Clearly the answer is yes, just as clearly her question indicates she didn’t do something I would expect.  So I ask her, “WHERE did you bury it?”

And her response is something like, “You’re going to judge me.”

Nope, I’m not, and now I REALLY want to know what you did with that chicken.  Where did you put her?!?

Turns out that my sister, in the most Portland move ever, put her beloved chicken’s body in the city compost.

You guys.  This is SO FANTASTIC.  Nicky’s description?  “It’s the best burial ever.  You put the chicken in there, cover it with wood chips, and then someone carts it away to make compost out of it, and my chicken is helping yards grow all over Portland.”

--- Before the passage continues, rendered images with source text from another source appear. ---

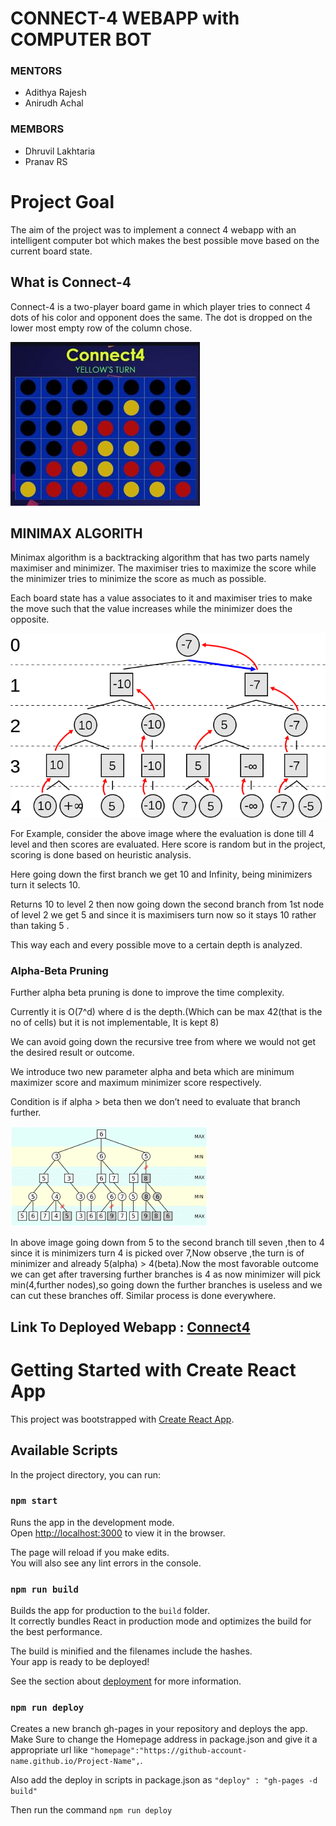 # CONNECT-4 WEBAPP with COMPUTER BOT

 ### MENTORS
 - Adithya Rajesh
 - Anirudh Achal

### MEMBORS

 - Dhruvil Lakhtaria
 - Pranav RS

# Project Goal

The aim of the project was to implement a connect 4 webapp with an intelligent computer bot which makes the best possible move based on the current board state.

## What is Connect-4
Connect-4 is a two-player board game in which player tries to connect 4 dots of his color and opponent does the same. The dot is dropped on the lower most empty row of the column chose.

![CONNECT4 GAME BOARD](readme_images/board.JPG)

## MINIMAX ALGORITH

Minimax algorithm is a backtracking algorithm that has two parts namely maximiser and minimizer. The maximiser tries to maximize the score while the minimizer tries to minimize the score as much as possible.

Each board state has a value associates to it and maximiser tries to make the move such that the value increases while the minimizer does the opposite.

![MINIMAX-TREE](readme_images/minimax-tree.png)

For Example, consider the above image where the evaluation is done till 4 level and then scores are evaluated. Here score is random but in the project, scoring is done based on heuristic analysis.

Here going down the first branch we get 10 and Infinity, being minimizers turn it selects 10.

Returns 10 to level 2 then now going down the second branch from 1st node of level 2 we get 5 and since it is maximisers turn now so it stays 10 rather than taking 5 .

This way each and every possible move to a certain depth is analyzed.

### Alpha-Beta Pruning


Further alpha beta pruning is done to improve the time complexity. 

Currently it is O(7^d) where d is the depth.(Which can be max 42(that is the no of cells) but it is not implementable, It is kept 8)

We can avoid going down the recursive tree from where we would not get the desired result or outcome.

We introduce two new parameter alpha and beta which are minimum maximizer score and maximum minimizer score respectively.

Condition is if alpha > beta then we don’t need to evaluate that branch further.

![Alpha-Beta Pruning](readme_images/alpha-beta.png)

In above image going down from 5 to the second branch till seven ,then to 4 since it is minimizers turn 4 is picked over 7,Now observe ,the turn is of minimizer and already 5(alpha) > 4(beta).Now the most favorable outcome we can get after traversing further branches is 4 as now minimizer will pick min(4,further nodes),so going down the further branches is useless and we can cut these branches off.
Similar process is done everywhere.

## Link To Deployed Webapp : [Connect4](https://dhruvil-lakhtaria.github.io/Connect4/)

# Getting Started with Create React App

This project was bootstrapped with [Create React App](https://github.com/facebook/create-react-app).

## Available Scripts

In the project directory, you can run:

### `npm start`

Runs the app in the development mode.\
Open [http://localhost:3000](http://localhost:3000) to view it in the browser.

The page will reload if you make edits.\
You will also see any lint errors in the console.

### `npm run build`

Builds the app for production to the `build` folder.\
It correctly bundles React in production mode and optimizes the build for the best performance.

The build is minified and the filenames include the hashes.\
Your app is ready to be deployed!

See the section about [deployment](https://facebook.github.io/create-react-app/docs/deployment) for more information.

### `npm run deploy`

Creates a new branch gh-pages in your repository and deploys the app.
Make Sure to change the Homepage address in package.json and give it a appropriate url like `"homepage":"https://github-account-name.github.io/Project-Name",`.

Also add the deploy in scripts in package.json as `"deploy" : "gh-pages -d build"`

Then run the command `npm run deploy`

“Do you want to know something else?” She asks me.  “Do you want to know how many chickens I’ve put in the compost?”

At this point in the evening, ladies and gentlemen, I’m completely lost.  This is so freaking hilarious and Portlandia to me that I’m practically in tears at the table, and cannot wait for the answer to this question.

You know how many it was?  Like 5.

My sister is the BEST HUMAN EVER.

So with that closing thought, here’s a summary photo, and talk to you guys again soon!!!

Finally mastering the oh-so-important thumbs up!